In this guide, we’ll explain what a software licence is under UK law, the main licence models, the key clauses you should include, open‑source considerations, and the documents and laws you need to know. We’ll keep things practical and from a small business owner’s perspective, so you can stay protected from day one.
What Is A Software Licence (Or License) And Why Does It Matter?
A software licence is a legal permission from the intellectual property owner (usually you, the developer/vendor) to someone else (your customer or end‑user) to use your software in specific ways. It doesn’t transfer ownership of the underlying code – it grants limited rights to use it.
Under the UK Copyright, Designs and Patents Act 1988, computer programs are protected as “literary works”. That gives you exclusive rights to copy, distribute and adapt the code. A licence is how you legally allow others to do some of those things under conditions you set.
Why it matters to your business:
- Revenue protection: define the scope (number of users, devices, sites, or transactions) so usage can scale with price.
- IP control: preserve ownership of code, brand and know‑how, and set limits on reverse engineering or redistribution.
- Risk management: limit your liability, allocate responsibility for data, and set rules for support, updates and uptime.
- Clarity: avoid misunderstandings about deliverables, features and performance by putting it all in writing.
For most B2B software businesses, the right tool is a tailored Software Licence Agreement or, for hosted products, robust SaaS Terms.
Common Software Licence Models (And When To Use Them)

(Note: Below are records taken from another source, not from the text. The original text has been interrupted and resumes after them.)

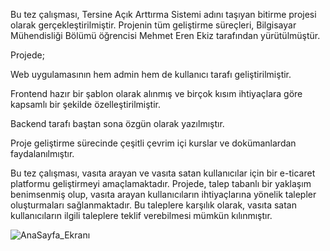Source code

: Bu tez çalışması, Tersine Açık Arttırma Sistemi adını taşıyan bitirme projesi olarak gerçekleştirilmiştir. 
Projenin tüm geliştirme süreçleri, Bilgisayar Mühendisliği Bölümü öğrencisi Mehmet Eren Ekiz tarafından yürütülmüştür.

Projede;

Web uygulamasının hem admin hem de kullanıcı tarafı geliştirilmiştir.

Frontend hazır bir şablon olarak alınmış ve birçok kısım ihtiyaçlara göre kapsamlı bir şekilde özelleştirilmiştir.

Backend tarafı baştan sona özgün olarak yazılmıştır.

Proje geliştirme sürecinde çeşitli çevrim içi kurslar ve dokümanlardan faydalanılmıştır.


Bu tez çalışması, vasıta arayan ve vasıta satan kullanıcılar için bir e-ticaret platformu geliştirmeyi amaçlamaktadır. Projede, talep tabanlı bir yaklaşım benimsenmiş olup, vasıta arayan kullanıcıların ihtiyaçlarına yönelik talepler oluşturmaları sağlanmaktadır. Bu taleplere karşılık olarak, vasıta satan kullanıcıların ilgili taleplere teklif verebilmesi mümkün kılınmıştır.

![AnaSayfa_Ekranı](website-gorseller/Anasayfa_Ekranı_1.png)
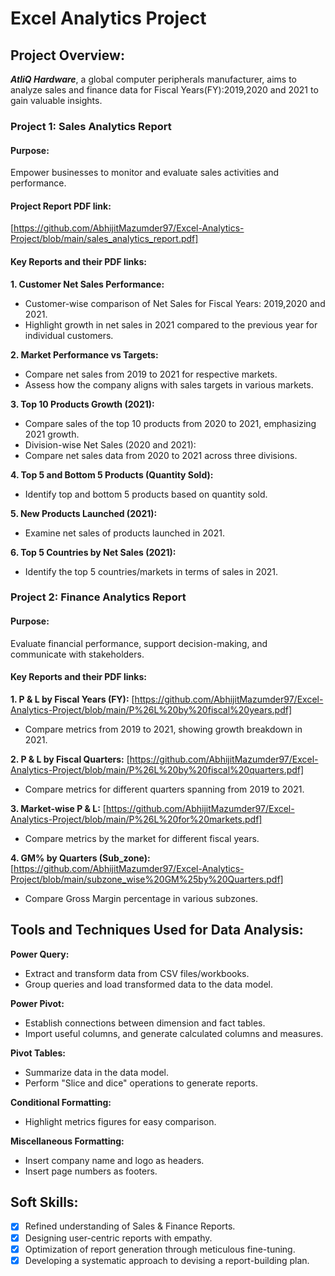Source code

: # Excel Analytics Project


## Project Overview:
***AtliQ Hardware***, a global computer peripherals manufacturer, aims to analyze sales and finance data for Fiscal Years(FY):2019,2020 and 2021 to gain valuable insights.

### Project 1: Sales Analytics Report

#### Purpose: 
Empower businesses to monitor and evaluate sales activities and performance.

#### Project Report PDF link:
[https://github.com/AbhijitMazumder97/Excel-Analytics-Project/blob/main/sales_analytics_report.pdf]

#### Key Reports and their PDF links:
**1. Customer Net Sales Performance:** 

 - Customer-wise comparison of Net Sales for Fiscal Years: 2019,2020 and 2021.
 - Highlight growth in net sales in 2021 compared to the previous year for individual customers.

**2. Market Performance vs Targets:**
 - Compare net sales from 2019 to 2021 for respective markets.
 - Assess how the company aligns with sales targets in various markets.

**3. Top 10 Products Growth (2021):**
 - Compare sales of the top 10 products from 2020 to 2021, emphasizing 2021 growth.
 - Division-wise Net Sales (2020 and 2021):
 - Compare net sales data from 2020 to 2021 across three divisions.

**4. Top 5 and Bottom 5 Products (Quantity Sold):**
 - Identify top and bottom 5 products based on quantity sold.

**5. New Products Launched (2021):**
 - Examine net sales of products launched in 2021.

**6. Top 5 Countries by Net Sales (2021):**
 - Identify the top 5 countries/markets in terms of sales in 2021.

### Project 2: Finance Analytics Report

#### Purpose: 
Evaluate financial performance, support decision-making, and communicate with stakeholders.

#### Key Reports and their PDF links:

**1. P & L by Fiscal Years (FY):** [https://github.com/AbhijitMazumder97/Excel-Analytics-Project/blob/main/P%26L%20by%20fiscal%20years.pdf]
 - Compare metrics from 2019 to 2021, showing growth breakdown in 2021.

**2. P & L by Fiscal Quarters:** [https://github.com/AbhijitMazumder97/Excel-Analytics-Project/blob/main/P%26L%20by%20fiscal%20quarters.pdf]
 - Compare metrics for different quarters spanning from 2019 to 2021.

**3. Market-wise P & L:** [https://github.com/AbhijitMazumder97/Excel-Analytics-Project/blob/main/P%26L%20for%20markets.pdf]
 - Compare metrics by the market for different fiscal years.

**4. GM% by Quarters (Sub_zone):** [https://github.com/AbhijitMazumder97/Excel-Analytics-Project/blob/main/subzone_wise%20GM%25by%20Quarters.pdf]
 - Compare Gross Margin percentage in various subzones.


## Tools and Techniques Used for Data Analysis:

**Power Query:**
 - Extract and transform data from CSV files/workbooks.
 - Group queries and load transformed data to the data model.

**Power Pivot:**
 - Establish connections between dimension and fact tables.
 - Import useful columns, and generate calculated columns and measures.

**Pivot Tables:**
 - Summarize data in the data model.
 - Perform "Slice and dice" operations to generate reports.

**Conditional Formatting:**
 - Highlight metrics figures for easy comparison.

**Miscellaneous Formatting:**
 - Insert company name and logo as headers.
 - Insert page numbers as footers.

## Soft Skills:
- [X]  Refined understanding of Sales & Finance Reports.
- [x]  Designing user-centric reports with empathy.
- [x] Optimization of report generation through meticulous fine-tuning.
- [x]  Developing a systematic approach to devising a report-building plan.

There isn’t one “right” licence model – the best option depends on how you deliver value and how your customers buy. Here are the models you’ll see most often in the UK market.
Perpetual Licence (On‑Premise)
The customer pays a larger, one‑off fee for a right to use a specific software version indefinitely, often with optional annual support/maintenance. Good for environments that need on‑prem control (e.g. regulated clients) but can make recurring revenue tougher unless support is mandatory.
Subscription (Term‑Based)
Customers pay monthly or annually for ongoing access. This is the default in SaaS and increasingly common even for on‑prem products. Subscriptions can be tied to users, seats, devices, features, or consumption (e.g. API calls). Easy to scale and align price with value.
End‑User Licence Agreement (EULA)
A EULA is a standard form licence presented at install or first use, typically for mass‑market or downloadable software. It sets baseline permissions and restrictions. It’s often “click‑wrap” accepted on screen. If your software is consumer‑facing or distributed at scale, an online EULA can be appropriate (often alongside EULA terms embedded in your product flow).
Enterprise Or Site Licence
A broader grant for an organisation to deploy across a location, business unit or entire enterprise, often with volume pricing and stricter audit rights. Useful for larger customers who need flexibility without counting every seat.
Concurrent Or Floating User Licence
Limits the number of simultaneous users rather than named users. Works well where many staff access software occasionally.
OEM/Embedded Licence
Allows another company to embed your software in their product. Pricing and obligations are typically bespoke, and IP ownership and branding rules are critical.
Open‑Source Licences (Inbound And Outbound)
Open‑source components in your stack are governed by their own licences (e.g. MIT, Apache 2.0, GPL). Some are permissive, others require you to disclose source code for derivative works. We cover open‑source risk later, but it’s vital to track and comply.
When To Use Which?
- SaaS or web‑delivered? Use SaaS Terms with a strong data and uptime framework.
- Installable desktop/app? Use a EULA and, if selling to organisations, a commercial licence variant for B2B sales.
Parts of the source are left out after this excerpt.